Convert your assembly into a database.

/path/to/bowtie2-build –seed number /path/to/assembly/fasta /path/to/output/database
  • /path/to/bowtie2-build
    • Replace /path/to/bowtie2 with your path to bowtie2.
    • -build calls the build command within bowtie2
  • --seed number
    • Sets the seed so your work is reproducible
    • Replace number with a number (e.g. 4)
  • /path/to/assembly/fasta
    • Replace with the path to your assembly fasta output
  • /path/to/output/database
    • Replace with the path to your output database

9C) Map input reads to assembly

/path/to/bowtie2 --sensitive-local -p number_processors --seed number  -x /path/to/database -1 /path/to/R1/fastq -2 /path/to/R2/fastq -S /path/to/output.sam

Note: The output of this to terminal will include stats about % mapped. These stats are not saved in the output file, and you will want these for your records.

  • path/to/bowtie2
    • Replace with your path to bowtie2
  • --sensitive-local
    • This does a local alignment that’s sensitive when matching so you get more matched reads
    • This setting is slower than other settings. If you want speed, use a less sensitive local setting
    • I use very sensitive because my main concern is removing all the host contamination I can to improve the quality of my assembly downstream. For me, speed is a minor concern
    • If you’re mapping short reads to a big genome, do not do a global alignment!
  • -p number_processors
    • -p sets the number of processors
    • Replace number_processors with a number (e.g. 4)
  • --seed number
    • --seed sets the seed so that your work is reproducible.
    • Replace number with a number (e.g. 4)
  • -x /path/to/database
    • -x specifies your assembly database
    • Replace /path/to/database with the path to the database you created in the previous step (9B)
  • -1 /path/to/R1/fastq.gz
    • -1 specifies your input forward read fastq file
    • Replace /path/to/R1/fastq.gz with the path to your input forward read.
  • -2 /path/to/R2/fastq.gz
    • -2 specifies your input reverse read fastq file
    • Replace /path/to/R2/fastq.gz with the path to your input reverse read
  • -S /path/to/output.sam
    • -S specifies your output file, which is in SAM format (gibberish to the normal human eye)
    • Replace /path/to/R2/fastq.gz with the path to your output file

9D) Index your assembly

This step is for organizing your files to prepare for downstream processing.

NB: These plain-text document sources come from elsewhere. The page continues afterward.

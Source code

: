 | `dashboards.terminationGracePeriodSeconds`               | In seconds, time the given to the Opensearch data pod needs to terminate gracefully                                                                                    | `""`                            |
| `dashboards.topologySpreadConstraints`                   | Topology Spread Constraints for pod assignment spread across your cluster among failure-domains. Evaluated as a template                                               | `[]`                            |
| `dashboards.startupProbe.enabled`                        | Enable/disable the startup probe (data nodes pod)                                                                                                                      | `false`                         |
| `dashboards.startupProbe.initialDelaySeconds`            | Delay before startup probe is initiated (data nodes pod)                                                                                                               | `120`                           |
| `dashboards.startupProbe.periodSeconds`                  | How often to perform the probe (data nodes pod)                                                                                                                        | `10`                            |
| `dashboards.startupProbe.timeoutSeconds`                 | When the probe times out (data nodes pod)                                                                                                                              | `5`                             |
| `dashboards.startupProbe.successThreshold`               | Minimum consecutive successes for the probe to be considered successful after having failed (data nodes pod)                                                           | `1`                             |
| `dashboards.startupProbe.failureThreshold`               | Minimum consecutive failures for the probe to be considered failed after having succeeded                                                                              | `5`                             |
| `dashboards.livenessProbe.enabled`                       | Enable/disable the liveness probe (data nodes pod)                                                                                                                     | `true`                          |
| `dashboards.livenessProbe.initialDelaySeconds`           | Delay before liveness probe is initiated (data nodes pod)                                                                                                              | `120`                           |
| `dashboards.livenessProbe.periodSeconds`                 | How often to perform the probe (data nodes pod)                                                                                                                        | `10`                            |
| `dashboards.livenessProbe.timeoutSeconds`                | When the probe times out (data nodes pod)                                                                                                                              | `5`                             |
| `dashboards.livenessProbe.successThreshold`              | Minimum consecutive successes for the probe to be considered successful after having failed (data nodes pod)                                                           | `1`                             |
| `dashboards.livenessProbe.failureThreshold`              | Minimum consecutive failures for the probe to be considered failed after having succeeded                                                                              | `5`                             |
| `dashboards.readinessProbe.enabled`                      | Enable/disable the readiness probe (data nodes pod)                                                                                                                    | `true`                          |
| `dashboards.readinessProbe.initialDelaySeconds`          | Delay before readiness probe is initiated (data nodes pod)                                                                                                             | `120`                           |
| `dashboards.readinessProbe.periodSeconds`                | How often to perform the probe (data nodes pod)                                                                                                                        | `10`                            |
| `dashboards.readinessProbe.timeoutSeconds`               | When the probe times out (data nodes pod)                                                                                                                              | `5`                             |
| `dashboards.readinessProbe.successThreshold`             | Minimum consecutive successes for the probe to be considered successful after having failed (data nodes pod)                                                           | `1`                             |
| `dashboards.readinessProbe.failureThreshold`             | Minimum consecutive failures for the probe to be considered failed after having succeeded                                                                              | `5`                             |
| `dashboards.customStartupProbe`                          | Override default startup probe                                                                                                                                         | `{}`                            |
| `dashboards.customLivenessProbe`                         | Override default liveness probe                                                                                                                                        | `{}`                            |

/path/to/samtools faidx /path/to/assembly/fasta
  • /path/to/samtools faidx
    • Replace /path/to/samtools with your path to samtools
    • faidx calls the faidx command within samtools.
  • /path/to/assembly/fasta
    • Replace with path to your assembly output fasta file

The output is a .fai file in the same folder as your input file

9E) Create BAM file

A SAM file is huuuuuge, so convert it into a BAM file to save room.

The remaining steps will use the program samtools.

/path/to/samtools import /path/to/assembly/fasta.fai /path/to/output.sam /path/to/output.bam
  • /path/to/samtools import
    • Replace /path/to/samtools with your path to samtools
    • import calls the import command within samtools
  • /path/to/assembly.fasta.fai
    • Replace with the path to the .fai file you created in the previous step (9D)
    • This should be located in the same folder as your input file in step 9D (unless you explicitly specified a different output location)
  • /path/to/output.sam
    • Replace with path to the SAM file you created in step 9C
  • /path/to/output.bam
    • Replace with path to your output BAM file

9F) Sort BAM file

This step is for organizing your files to prepare for downstream processing.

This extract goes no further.